* _Task to carry out_
Once you have checked each line below for the word "beach", give the number of lines that have it and nothing further.

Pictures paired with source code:
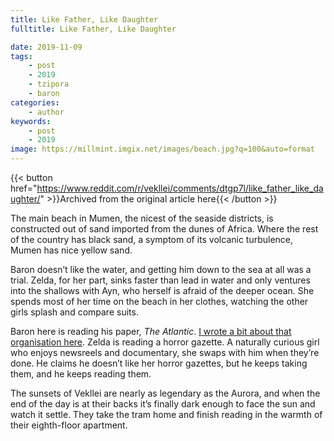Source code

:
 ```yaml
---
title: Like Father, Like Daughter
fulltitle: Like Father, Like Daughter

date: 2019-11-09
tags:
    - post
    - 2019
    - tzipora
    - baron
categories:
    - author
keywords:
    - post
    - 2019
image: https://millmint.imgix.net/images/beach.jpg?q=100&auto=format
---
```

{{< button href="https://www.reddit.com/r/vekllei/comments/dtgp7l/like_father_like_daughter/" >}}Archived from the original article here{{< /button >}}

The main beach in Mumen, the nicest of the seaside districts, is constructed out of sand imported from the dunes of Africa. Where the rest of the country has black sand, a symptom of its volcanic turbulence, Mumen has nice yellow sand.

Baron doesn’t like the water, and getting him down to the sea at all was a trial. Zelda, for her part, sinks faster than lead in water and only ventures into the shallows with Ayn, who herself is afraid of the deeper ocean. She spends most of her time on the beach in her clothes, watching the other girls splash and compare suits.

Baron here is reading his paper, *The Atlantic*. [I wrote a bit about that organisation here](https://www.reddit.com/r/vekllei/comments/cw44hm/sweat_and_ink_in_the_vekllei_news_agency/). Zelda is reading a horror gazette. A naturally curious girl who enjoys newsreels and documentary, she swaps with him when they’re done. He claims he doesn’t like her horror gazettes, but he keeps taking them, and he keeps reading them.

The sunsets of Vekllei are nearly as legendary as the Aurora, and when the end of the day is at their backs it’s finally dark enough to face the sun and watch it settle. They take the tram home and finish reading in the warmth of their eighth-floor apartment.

---

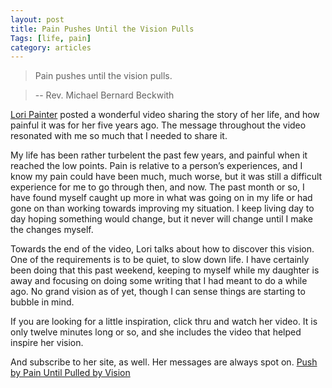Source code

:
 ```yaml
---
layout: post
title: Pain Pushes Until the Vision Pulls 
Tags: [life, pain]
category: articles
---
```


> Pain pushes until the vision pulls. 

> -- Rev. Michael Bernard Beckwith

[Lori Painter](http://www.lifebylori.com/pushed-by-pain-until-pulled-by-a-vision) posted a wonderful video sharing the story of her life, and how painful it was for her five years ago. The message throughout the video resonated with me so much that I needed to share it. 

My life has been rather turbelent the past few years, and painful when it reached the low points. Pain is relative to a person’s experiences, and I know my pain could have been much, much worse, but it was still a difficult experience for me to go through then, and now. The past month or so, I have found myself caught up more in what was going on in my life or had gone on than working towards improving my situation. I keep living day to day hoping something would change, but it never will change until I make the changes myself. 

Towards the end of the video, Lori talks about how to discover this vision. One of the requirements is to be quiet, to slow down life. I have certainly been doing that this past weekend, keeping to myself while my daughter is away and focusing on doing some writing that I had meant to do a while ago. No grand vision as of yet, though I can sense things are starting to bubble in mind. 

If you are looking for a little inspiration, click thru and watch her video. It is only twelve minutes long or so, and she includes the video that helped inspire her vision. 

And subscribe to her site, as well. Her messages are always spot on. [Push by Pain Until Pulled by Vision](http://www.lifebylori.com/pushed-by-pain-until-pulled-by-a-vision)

...

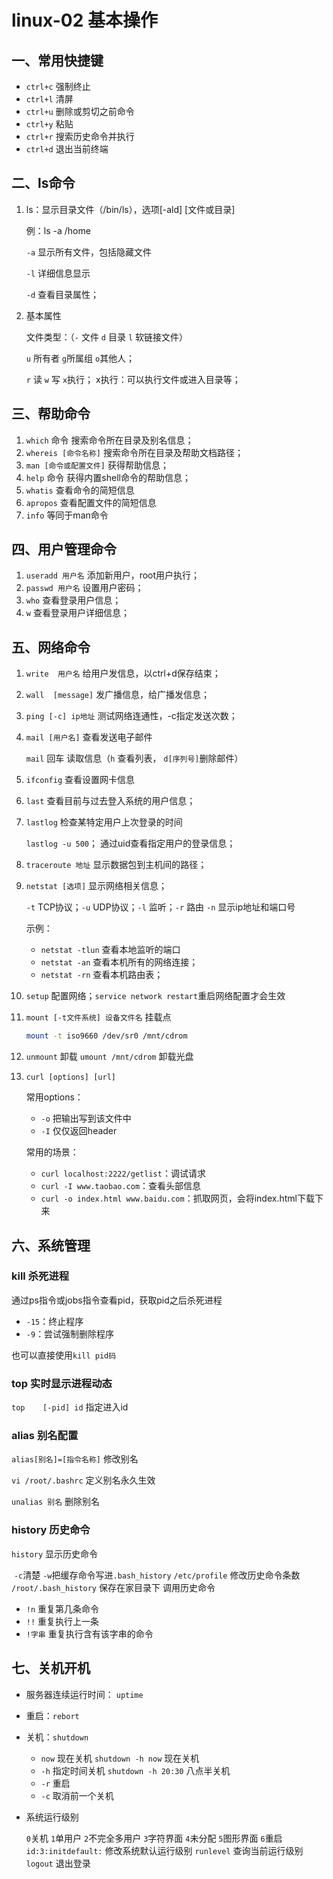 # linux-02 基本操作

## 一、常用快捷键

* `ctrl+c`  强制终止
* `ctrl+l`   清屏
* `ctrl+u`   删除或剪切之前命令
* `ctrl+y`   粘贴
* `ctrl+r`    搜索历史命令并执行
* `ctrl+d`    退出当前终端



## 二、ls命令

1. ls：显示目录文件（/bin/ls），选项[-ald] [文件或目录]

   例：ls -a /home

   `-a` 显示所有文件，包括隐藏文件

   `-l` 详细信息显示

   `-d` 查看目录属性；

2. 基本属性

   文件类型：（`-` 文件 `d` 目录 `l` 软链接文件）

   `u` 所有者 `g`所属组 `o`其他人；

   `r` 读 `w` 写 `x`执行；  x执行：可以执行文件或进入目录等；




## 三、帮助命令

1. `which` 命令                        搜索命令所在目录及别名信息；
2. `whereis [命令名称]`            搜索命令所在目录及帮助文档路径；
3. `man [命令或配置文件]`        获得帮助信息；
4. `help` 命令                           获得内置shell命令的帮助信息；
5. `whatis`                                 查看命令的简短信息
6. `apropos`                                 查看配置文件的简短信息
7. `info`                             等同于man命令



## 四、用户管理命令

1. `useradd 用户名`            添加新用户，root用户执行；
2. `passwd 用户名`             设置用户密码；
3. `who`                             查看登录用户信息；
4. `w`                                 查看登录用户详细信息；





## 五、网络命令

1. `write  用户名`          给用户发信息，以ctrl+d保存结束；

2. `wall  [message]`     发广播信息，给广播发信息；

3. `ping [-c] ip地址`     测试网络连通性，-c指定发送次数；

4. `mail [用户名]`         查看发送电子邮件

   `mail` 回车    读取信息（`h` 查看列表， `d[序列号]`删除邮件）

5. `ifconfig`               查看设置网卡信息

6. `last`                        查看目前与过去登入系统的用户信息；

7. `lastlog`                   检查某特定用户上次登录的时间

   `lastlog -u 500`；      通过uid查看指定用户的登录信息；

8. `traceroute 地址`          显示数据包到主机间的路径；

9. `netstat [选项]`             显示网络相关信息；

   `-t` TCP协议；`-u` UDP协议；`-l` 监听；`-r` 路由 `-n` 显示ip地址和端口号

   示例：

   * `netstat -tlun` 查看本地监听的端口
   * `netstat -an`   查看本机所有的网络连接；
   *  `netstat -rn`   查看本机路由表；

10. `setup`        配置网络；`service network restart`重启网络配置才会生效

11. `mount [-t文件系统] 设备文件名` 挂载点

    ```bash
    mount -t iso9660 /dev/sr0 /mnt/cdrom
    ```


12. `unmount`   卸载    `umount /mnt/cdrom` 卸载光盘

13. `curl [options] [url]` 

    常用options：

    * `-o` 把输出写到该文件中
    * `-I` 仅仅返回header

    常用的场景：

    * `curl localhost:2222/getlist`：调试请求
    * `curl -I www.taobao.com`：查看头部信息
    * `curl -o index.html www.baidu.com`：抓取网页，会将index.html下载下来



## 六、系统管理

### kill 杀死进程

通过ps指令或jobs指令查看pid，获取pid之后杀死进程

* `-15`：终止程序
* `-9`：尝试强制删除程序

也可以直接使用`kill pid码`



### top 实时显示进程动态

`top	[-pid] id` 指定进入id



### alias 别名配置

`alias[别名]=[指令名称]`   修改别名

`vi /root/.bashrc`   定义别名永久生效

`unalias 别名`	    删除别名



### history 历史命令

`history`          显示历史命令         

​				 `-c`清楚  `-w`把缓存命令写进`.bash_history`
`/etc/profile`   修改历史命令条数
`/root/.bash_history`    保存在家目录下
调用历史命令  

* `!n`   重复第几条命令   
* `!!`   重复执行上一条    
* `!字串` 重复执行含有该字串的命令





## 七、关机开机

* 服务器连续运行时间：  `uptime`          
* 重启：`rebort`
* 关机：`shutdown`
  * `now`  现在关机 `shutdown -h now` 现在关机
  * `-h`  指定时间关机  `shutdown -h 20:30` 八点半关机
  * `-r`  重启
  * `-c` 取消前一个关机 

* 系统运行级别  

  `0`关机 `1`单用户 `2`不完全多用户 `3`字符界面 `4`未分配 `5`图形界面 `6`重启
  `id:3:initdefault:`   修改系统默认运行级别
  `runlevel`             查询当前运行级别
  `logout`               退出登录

* _Answer to this exercise_
3